The deadline structure has one wrinkle worth understanding. Your very first RMD can be delayed until April 1 of the year after the year you reach the starting age — this is called your required beginning date. Every RMD after the first must be taken by December 31 of its year. The trap is that delaying your first RMD to April 1 means you take two RMDs in the same calendar year (the delayed first one plus that year's regular one), which can push you into a higher tax bracket. For many people it's simpler and cheaper to take the first RMD in the year they turn the starting age rather than deferring it.
How to calculate it
The calculation itself is a single division. Take the account's balance as of December 31 of the prior year and divide it by a life-expectancy factor the IRS publishes. Most people use the IRS Uniform Lifetime Table, found in IRS Publication 590-B; the factor for your age is updated annually and built to spread withdrawals across your expected remaining lifetime. (A different table applies if your sole beneficiary is a spouse more than ten years younger.)
So if your traditional IRA held $400,000 at the end of last year and your factor this year is, say, 26.5, your RMD would be roughly $15,094 — the amount you must withdraw by the deadline. Your IRA custodian will usually calculate the figure for you and report it, but the legal responsibility to take the correct amount is yours, so it's worth confirming.

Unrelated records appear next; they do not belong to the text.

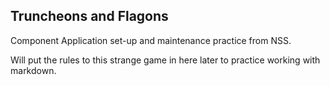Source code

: ## Truncheons and Flagons

Component Application set-up and maintenance practice from NSS. 

Will put the rules to this strange game in here later to practice working
with markdown. 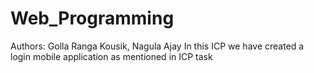 # Web_Programming
Authors: Golla Ranga Kousik, Nagula Ajay
In this ICP we have created a login mobile application as mentioned in ICP task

One aggregation rule saves steps: if you have several IRAs, you add up the RMDs for all of them and can take the total from any one or any combination — the IRS only cares that the total comes out. Employer plans like 401(k)s don't get this flexibility; each plan's RMD must be taken from that plan separately.
The penalty for missing one — now smaller
Missing an RMD used to carry one of the harshest penalties in the tax code: a 50 percent excise tax on the amount you failed to withdraw. SECURE 2.0 reduced it. The penalty is now 25 percent of the shortfall, and it drops to 10 percent if you correct the mistake promptly — generally within a two-year correction window — by taking the missed amount and filing the right form (Form 5329).
The IRS has also long been willing to waive the penalty entirely if the miss was due to a reasonable error and you take steps to fix it. The practical lesson is the same either way: if you realize you missed an RMD, don't panic and don't ignore it — withdraw the missed amount as soon as you notice and file the correction. The system is far more forgiving of an honest, promptly fixed mistake than of one left unaddressed.
The charitable workaround: Qualified Charitable Distributions
For people who give to charity, there's a provision that turns an RMD obligation into a tax advantage. A Qualified Charitable Distribution, or QCD, lets you send money directly from your IRA to a qualified charity. The amount counts toward your RMD for the year but is excluded from your taxable income — which is often better than withdrawing the money, paying tax on it, and then donating, especially if you don't itemize deductions.
You can make QCDs starting at age 70½, and there's an annual limit per person that is indexed for inflation — it was $105,000 in 2024 and $108,000 in 2025. The key mechanical detail is that the money must go directly from the IRA to the charity; if it passes through your own hands first, it doesn't qualify. QCDs apply to IRAs, not to 401(k)s, and the charity must be an eligible organization (donor-advised funds and private foundations generally don't count). For a charitably inclined retiree, it's one of the cleanest tax moves available — but confirm the current year's limit and the rules at IRS.gov before you act.
Where to learn more
The IRS's main page on Required Minimum Distributions, with FAQs and the current rules: irs.gov
IRS Publication 590-B, which contains the life-expectancy tables used to calculate RMDs: irs.gov/forms-pubs
Because RMD timing interacts with taxes, Social Security, and Medicare premiums, a one-time conversation with a tax professional in the year you first take RMDs is often worth the cost.